Antes que pudesse lhe responder, a porta que ela havia me apontado como a do estúdio foi aberta estrondosamente. Uma mulher magra e esbelta, com longos cabelos ruivos mas com uma expressão de tédio no rosto, esgueirou-se para fora.

— Não temos o dia todo, pirralhos — ela disse ácida, e Azaleh se levantou de sua poltrona. — Andem logo!

Os outros alunos se entreolharam e andaram até a porta no canto do auditório. Azaleh me agarrou pelo braço enquanto fazia o mesmo, garantindo que eu andasse consigo. Sorri um pouco. Ela parecia realmente se importar.

A sala que adentramos deveria ter o mesmo tamanho do palco do auditório — grande para uma sala, mas provavelmente normal para um estúdio. Um som repousava em um de seus cantos, e várias cadeiras formavam um círculo no centro. Uma das paredes, como a Haddock prometera, era na verdade um espelho de tamanho completo, indo do rodapé até o teto da câmara. Com chão de madeira e paredes brancas, não parecia ser nada demais. Cada um tomou uma cadeira no círculo, e a professora se deu por satisfeita.

— Estão todos aqui? Até a menina pendente? — Mégara perguntou uma vez que a porta do estúdio foi fechada. Como ninguém se pronunciou, ela concluiu que sim, se posicionando no centro do círculo. — Ótimo. Se algum de vocês quer desistir, a hora é agora — ninguém disse nada. Ela sorriu, quase que diabolicamente. — Muito bem. Comecemos, então. Teatro, alunos e alunas, é uma arte. Eu poderia passar todo o ano treinando mais e mais técnicas de atuação com vocês, mas receio que, para isso, vocês vão precisar fazer faculdade de Artes Cênicas. A escola, ao invés disso, requer que eu lhes apresente alguma coisa.
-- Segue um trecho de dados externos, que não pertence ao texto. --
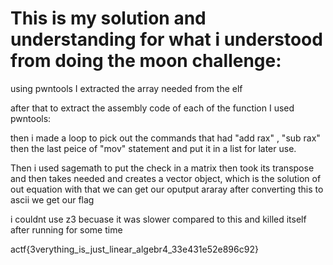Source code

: # This is my solution and understanding for what i understood from doing the moon challenge:


using pwntools I extracted the array needed from the elf 

after that to extract the assembly code of each of the function 
I used pwntools:

then i made a loop to pick out the commands that had "add    rax" , "sub     rax" then the last peice of "mov" statement and put it in a list for later use.

Then i used sagemath to put the check in a matrix then took its transpose and then takes needed and creates a vector object, which is the solution of out equation with that we can get our oputput araray after converting this to ascii we get our flag

i couldnt use z3 becuase it was slower compared to this and killed itself after running for some time

actf{3verything_is_just_linear_algebr4_33e431e52e896c92}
O que quer dizer que, sim, senhorita Snow — a professora se mostrou impaciente, fazendo cara de desfeita para Destiny, que parecia querer perguntar algo. Deus sabe que todos gostaram mais dela depois daquilo. — Nós vamos trabalhar em uma peça de final de ano.

— Qual será? — Azaleh perguntou de imediato, não esperando que a professora lhe passasse a palavra.

— Mais calma da próxima vez, Haddock — Mégara advertiu-a com ar quase divertido. – A peça que escolhi esse ano, para seu deleite – ou não – é um musical. Um biográfico, na verdade. Não seria minha primeira escolha, mas a diretora insistiu que não devia escolher nada, bem, inapropriado.

— Nós vamos fazer Wicked? — Rosetta a interrompeu, impaciente. A professora lançou-lhe um olhar cheio de malícia.

— Vocês realmente não entendem o conceito de disciplina. Incrível — ela sorriu com certa malícia, e eu me encolhi um pouco na cadeira. Embora eu tivesse simpatizado com a mulher quando ela repreendeu Destiny, compreendia agora que ela não havia o feito por ser o certo. Havia o feito por querer estar no controle. Como a Snow, era uma bully. Ela prosseguiu. Sim, nós vamos fazer Wicked. Para além de Beasty, alguém está familiarizado com o musical?

Uma mão subi no ar. Reconheci sua dona como Anastasia Queen. A professora meneou a cabeça para que a garota falasse.

— Wicked é um musical biográfico sobre Elphaba Thropp, mais conhecida como a Bruxa Má do Oeste — ela relatou, sua voz pequena em timidez. Reparei que eu provavelmente soava daquela maneira na maior parte do tempo. — Conta a história real dela. Quando viveu, os cidadãos de Oz tomaram ela por uma pessoa ruim e má, mas, anos depois, foi descoberto que era, na verdade, uma pessoa boa, que prezava pela prosperidade de Oz. A cidade Esmeralda tem uma estátua em sua homenagem hoje.

— Correto — Mégara sorriu, ao que Destiny fez cara de enfado. — Vamos encenar Wicked na íntegra. Hoje, vamos discutir e passar pequenas cenas, quase que em improviso, do musical. Quero ver a atuação de vocês, quero que se familiarizem o máximo possível com os personagens. E então, na próxima semana, aqueles que tiverem coragem — senti uma pedra em meu estômago quando ela me encarou, embora estivesse encarando todos os alunos — poderão fazer uma audição para o papel que desejarem. Podemos começar?

Um burburinho de concordância soou, mas eu me mantive quieta.

— Vai dar certo, Kailani. Vai dar tudo certo — disse na minha cabeça, tentando acalmar-me. No entanto, sem sucesso algum. Naquele momento, com Azaleh ali distraída com o mundo redoma do teatro, eu me sentia pequena. Pequena demais. E até onde eu sabia, nenhum dos personagens em Wicked era anão.